# [What to do]
Start at the line that contains "and what needs". Repeat it and each line after it, exactly, up to and including the final line of the data.

####################

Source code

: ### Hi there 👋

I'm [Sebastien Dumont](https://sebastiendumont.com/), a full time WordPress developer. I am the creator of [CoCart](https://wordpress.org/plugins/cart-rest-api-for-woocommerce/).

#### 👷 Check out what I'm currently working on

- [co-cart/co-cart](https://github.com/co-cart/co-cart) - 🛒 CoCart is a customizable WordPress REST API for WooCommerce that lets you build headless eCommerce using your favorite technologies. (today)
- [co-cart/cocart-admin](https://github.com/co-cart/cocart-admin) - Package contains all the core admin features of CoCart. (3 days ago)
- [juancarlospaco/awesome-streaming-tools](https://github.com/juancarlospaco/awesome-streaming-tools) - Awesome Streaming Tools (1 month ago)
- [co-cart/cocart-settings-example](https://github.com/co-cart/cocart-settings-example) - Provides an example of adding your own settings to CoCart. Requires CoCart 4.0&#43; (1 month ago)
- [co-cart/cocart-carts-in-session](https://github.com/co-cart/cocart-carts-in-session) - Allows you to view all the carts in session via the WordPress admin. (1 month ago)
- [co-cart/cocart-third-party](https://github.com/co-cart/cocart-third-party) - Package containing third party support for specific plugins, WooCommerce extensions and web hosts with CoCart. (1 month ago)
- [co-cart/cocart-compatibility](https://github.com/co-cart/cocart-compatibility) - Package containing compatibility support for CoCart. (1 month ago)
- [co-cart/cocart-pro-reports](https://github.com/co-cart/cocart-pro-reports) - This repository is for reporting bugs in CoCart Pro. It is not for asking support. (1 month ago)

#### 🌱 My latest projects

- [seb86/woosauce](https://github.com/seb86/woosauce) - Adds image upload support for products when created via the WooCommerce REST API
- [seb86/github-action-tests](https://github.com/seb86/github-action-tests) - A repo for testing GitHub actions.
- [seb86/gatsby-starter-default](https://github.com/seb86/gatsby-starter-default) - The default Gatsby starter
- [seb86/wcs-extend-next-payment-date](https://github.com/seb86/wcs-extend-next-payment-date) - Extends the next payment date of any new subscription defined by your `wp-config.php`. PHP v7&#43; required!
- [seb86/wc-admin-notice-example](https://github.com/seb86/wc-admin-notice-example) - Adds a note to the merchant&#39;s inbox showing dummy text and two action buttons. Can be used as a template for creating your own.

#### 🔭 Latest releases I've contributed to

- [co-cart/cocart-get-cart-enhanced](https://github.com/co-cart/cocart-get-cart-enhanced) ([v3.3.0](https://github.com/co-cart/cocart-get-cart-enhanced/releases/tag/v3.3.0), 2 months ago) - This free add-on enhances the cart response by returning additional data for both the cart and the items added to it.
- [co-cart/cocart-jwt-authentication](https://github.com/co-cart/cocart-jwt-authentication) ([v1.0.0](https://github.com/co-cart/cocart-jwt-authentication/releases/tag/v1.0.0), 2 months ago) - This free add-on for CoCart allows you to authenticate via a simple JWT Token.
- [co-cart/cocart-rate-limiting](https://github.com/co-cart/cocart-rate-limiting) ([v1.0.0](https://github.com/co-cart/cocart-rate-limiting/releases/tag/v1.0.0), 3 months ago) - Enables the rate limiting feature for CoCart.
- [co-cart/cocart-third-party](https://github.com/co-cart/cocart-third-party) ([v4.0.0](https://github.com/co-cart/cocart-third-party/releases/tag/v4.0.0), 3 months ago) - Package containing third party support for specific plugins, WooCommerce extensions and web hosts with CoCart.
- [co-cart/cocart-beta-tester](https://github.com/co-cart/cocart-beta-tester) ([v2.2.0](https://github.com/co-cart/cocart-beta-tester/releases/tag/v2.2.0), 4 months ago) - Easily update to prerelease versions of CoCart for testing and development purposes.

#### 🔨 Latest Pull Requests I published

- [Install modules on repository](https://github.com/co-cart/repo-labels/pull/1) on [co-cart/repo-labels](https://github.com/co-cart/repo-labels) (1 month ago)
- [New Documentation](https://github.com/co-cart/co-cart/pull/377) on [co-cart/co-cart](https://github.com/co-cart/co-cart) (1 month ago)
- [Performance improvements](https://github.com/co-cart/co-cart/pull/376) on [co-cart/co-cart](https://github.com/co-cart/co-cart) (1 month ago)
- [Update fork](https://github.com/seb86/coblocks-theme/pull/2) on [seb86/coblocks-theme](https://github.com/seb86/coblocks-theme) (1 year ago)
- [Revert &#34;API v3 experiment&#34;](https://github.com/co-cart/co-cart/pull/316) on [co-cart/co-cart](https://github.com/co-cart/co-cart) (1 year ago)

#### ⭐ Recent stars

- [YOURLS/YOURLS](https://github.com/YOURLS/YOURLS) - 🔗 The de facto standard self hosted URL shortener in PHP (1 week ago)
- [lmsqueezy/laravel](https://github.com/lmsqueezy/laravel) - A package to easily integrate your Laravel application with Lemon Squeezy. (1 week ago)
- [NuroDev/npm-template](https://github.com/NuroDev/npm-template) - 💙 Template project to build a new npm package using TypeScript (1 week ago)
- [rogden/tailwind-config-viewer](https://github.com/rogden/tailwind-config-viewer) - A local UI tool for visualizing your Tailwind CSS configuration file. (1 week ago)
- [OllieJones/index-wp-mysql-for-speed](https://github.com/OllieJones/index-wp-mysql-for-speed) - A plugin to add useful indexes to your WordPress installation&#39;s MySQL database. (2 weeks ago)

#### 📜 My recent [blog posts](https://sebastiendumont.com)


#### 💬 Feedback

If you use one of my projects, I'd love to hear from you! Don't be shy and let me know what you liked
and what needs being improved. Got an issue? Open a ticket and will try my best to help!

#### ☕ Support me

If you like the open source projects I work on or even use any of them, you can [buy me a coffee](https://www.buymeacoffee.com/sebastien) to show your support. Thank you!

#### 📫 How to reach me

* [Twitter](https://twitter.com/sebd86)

####################

# [Problem solution]
and what needs being improved. Got an issue? Open a ticket and will try my best to help!

#### ☕ Support me

If you like the open source projects I work on or even use any of them, you can [buy me a coffee](https://www.buymeacoffee.com/sebastien) to show your support. Thank you!

#### 📫 How to reach me

* [Twitter](https://twitter.com/sebd86)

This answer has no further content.